_TASK TO CARRY OUT_
For each line of the data below that contains "dfrac", return that line.
##### MATERIALS PROVIDED #####
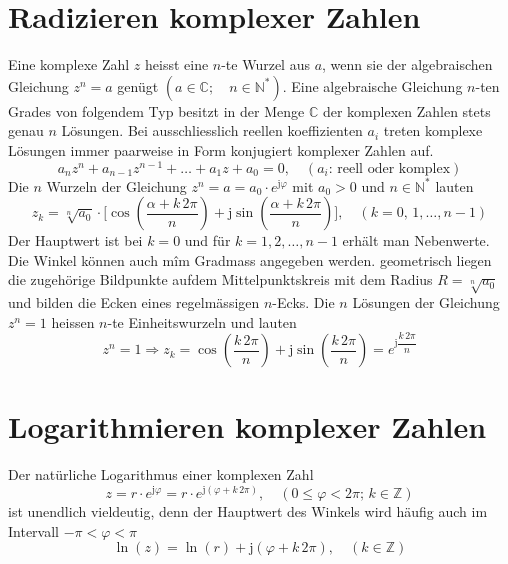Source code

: \section{Radizieren komplexer Zahlen}
Eine komplexe Zahl $z$ heisst eine $n$-te Wurzel aus $a$, wenn sie der algebraischen Gleichung $z^n=a$ genügt $\left(a\in\mathbb{C};\quad n\in \mathbb{N}^*\right)$.
\newline\newline
Eine algebraische Gleichung $n$-ten Grades von folgendem Typ besitzt in der Menge $\mathbb{C}$ der komplexen Zahlen stets genau $n$ Lösungen. Bei ausschliesslich reellen koeffizienten $a_i$ treten komplexe Lösungen immer paarweise in Form konjugiert komplexer Zahlen auf.
\begin{equation}
\boxed{a_nz^n+a_{n-1}z^{n-1}+\dotso + a_1z+a_0=0,\quad \left(a_i:\,\text{reell oder komplex}\right)}
\end{equation}
Die $n$ Wurzeln der Gleichung $z^n=a=a_0\cdot e^{\text{j}\varphi}$ mit $a_0>0$ und $n\in \mathbb{N}^*$ lauten
\begin{equation}
\boxed{z_k=\sqrt[n]{a_0}\cdot \Big[\cos\left(\dfrac{\alpha+k\,2\pi}{n}\right)+\text{j}\sin\left(\dfrac{\alpha+k\,2\pi}{n}\right)\Big],\quad \left(k=0,\,1,\dotso, n-1\right)}
\end{equation}
Der Hauptwert ist bei $k=0$ und für $k=1, 2, \dotso, n-1$ erhält man Nebenwerte. Die Winkel können auch mîm Gradmass angegeben werden.
\newline\newline
geometrisch liegen die zugehörige Bildpunkte aufdem Mittelpunktskreis mit dem Radius $R=\sqrt[n]{a_0}$ und bilden die Ecken eines regelmässigen $n$-Ecks.
\newline\newline
Die $n$ Lösungen der Gleichung $z^n=1$ heissen $n$-te Einheitswurzeln und lauten
\begin{equation}
\boxed{z^n=1\Longrightarrow z_k=\cos\left(\dfrac{k\,2\pi}{n}\right)+\text{j}\sin\left(\dfrac{k\,2\pi}{n}\right)=e^{\text{j}\dfrac{k\,2\pi}{n}}}
\end{equation}
\section{Logarithmieren komplexer Zahlen}
Der natürliche Logarithmus einer komplexen Zahl
\begin{equation}
\boxed{z=r\cdot e^{\text{j}\varphi}=r\cdot e^{\text{j}\left(\varphi+k\,2\pi\right)},\quad \left(0\leq \varphi< 2\pi;\,k\in \mathbb{Z}\right)}
\end{equation}
ist unendlich vieldeutig, denn der Hauptwert des Winkels wird häufig auch im Intervall $-\pi<\varphi < \pi$
\begin{equation}
\boxed{\ln\left(z\right)=\ln\left(r\right)+\text{j}\left(\varphi+k\,2\pi\right),\quad \left(k\in \mathbb{Z}\right)}
\end{equation}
#####
_SOLUTION FOR THIS TASK_
\boxed{z_k=\sqrt[n]{a_0}\cdot \Big[\cos\left(\dfrac{\alpha+k\,2\pi}{n}\right)+\text{j}\sin\left(\dfrac{\alpha+k\,2\pi}{n}\right)\Big],\quad \left(k=0,\,1,\dotso, n-1\right)}
\boxed{z^n=1\Longrightarrow z_k=\cos\left(\dfrac{k\,2\pi}{n}\right)+\text{j}\sin\left(\dfrac{k\,2\pi}{n}\right)=e^{\text{j}\dfrac{k\,2\pi}{n}}}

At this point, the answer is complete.